Dwa dni temu światem wstrząsnęła wiadomość, będąca spełnieniem wcześniejszej zapowiedzianej obietnicy IBM-a. Z dniem 16 maja Błękitny Gigant rozpoczął proces przekazywania kodu Lotusa Symphony do repozytorium SVN OpenOffice’a, przy okazji nie odpuszczając sobie możliwości chwalenia własnej dobroczynności i snucia wizji „jak pięknie i rozwojowo będzie”, gdy społeczność „przyjmie ich kod„.
Wydarzeniu towarzyszyła podniosła atmosfera, wypełniona szlachetnymi deklaracjami o końcu podziałów, nastającej współpracy i upragnionej (a przecież tak koniecznej) jedności. W tej sytuacji należałoby zapytać, czy emocjonalny ekshibicjonizm IBM-a nie jest bardziej strzałem oddanym z premedytacją w separatystów z LibreOffice, niż autentycznymi emocjami. Mnie osobiście zachowanie korporacyjnych chłopców przypomina zachowanie polskich polityków po śmierci kogoś bardzo popularnego i ważnego dla całego narodu.
Nie wiedzieć czemu, wielu ludzi na wieść o współpracy IBM-a i społeczności OpenOffice’a, odczuwa dziwne uczucie zadowolenia połączone z ulgą. Ja czuję tylko zaniepokojenie.
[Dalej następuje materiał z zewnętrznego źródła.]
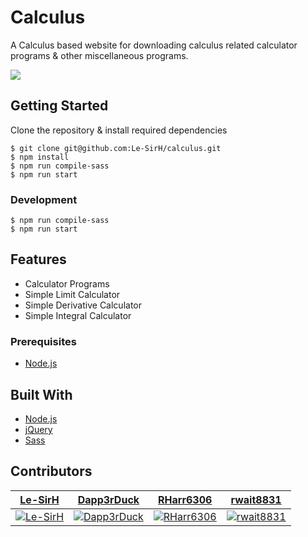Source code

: # Calculus

A Calculus based website for downloading calculus related calculator programs & other miscellaneous programs.

![](https://i.imgur.com/GX6qZfa.png)

## Getting Started

Clone the repository & install required dependencies
```
$ git clone git@github.com:Le-SirH/calculus.git
$ npm install
$ npm run compile-sass
$ npm run start
```

### Development
```
$ npm run compile-sass
$ npm run start
```

## Features

* Calculator Programs
* Simple Limit Calculator
* Simple Derivative Calculator
* Simple Integral Calculator

### Prerequisites

* [Node.js](https://nodejs.org/en/)

## Built With

* [Node.js](https://nodejs.org/en/)
* [jQuery](https://jquery.com/)
* [Sass](https://sass-lang.com/)

## Contributors

| <a href="https://github.com/Le-SirH" target="_blank">**Le-SirH**</a> | <a href="https://github.com/Dapp3rDuck" target="_blank">**Dapp3rDuck**</a> | <a href="https://github.com/RHarr6306" target="_blank">**RHarr6306**</a> | <a href="https://github.com/rwait8831" target="_blank">**rwait8831**</a> |
| :---: |:---:| :---:| :---:|
| [![Le-SirH](https://avatars3.githubusercontent.com/u/46948579?s=460&v=4)](https://github.com/Le-SirH)    | [![Dapp3rDuck](https://avatars1.githubusercontent.com/u/55905788?s=400&v=4)](https://github.com/Dapp3rDuck) | [![RHarr6306](https://avatars2.githubusercontent.com/u/55287042?s=460&v=4)](https://github.com/RHarr6306)  | [![rwait8831](https://avatars1.githubusercontent.com/u/56972540?s=460&v=4)](https://github.com/rwait8831)    |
Przede wszystkim dlatego, że Lotus Symphony jest złym oprogramowaniem z dobrym marketingiem. Gdy w 2007 roku Microsoft opublikował pierwsze informacje o Microsoft Office z nowym interfejsem, ludzie wpadli w szał zmian i potrzeby przemodelowania wszystkiego. W nurt ten dopasował się IBM, który 3 lata później wydał Symphony 3 z dopracowanym szczegółowo interfejsem. Wielu ludzi wtenczas głośno domagało się zmian interfejsu i w sposób naturalny dotarło do produktu korporacji. Tu niestety rozczarowanie spotkało żal i frustrację. O ile interfejs był ciekawy, inny od starego i nie łamał patentów na Wstążkę Microsoftu, o tyle działanie pakietu było koszmarnie wolne. Było tak wolne, że użytkownicy z głową posypaną popiołem wracali do OpenOffice’a i dalej wznawiali swoje modły o zmiany. To czym jeszcze cechował się Symphony (i nadal to robi) jest jego zależność od Javy (Eclipse) i duża niezgodność z pierwowzorem. Plusem OpenOffice’a jest m.in. społeczność i wiele użytecznych rozszerzeń stworzonych przez nią. Symphony to wszystko zaprzepaszcza wdrażając własne standardy.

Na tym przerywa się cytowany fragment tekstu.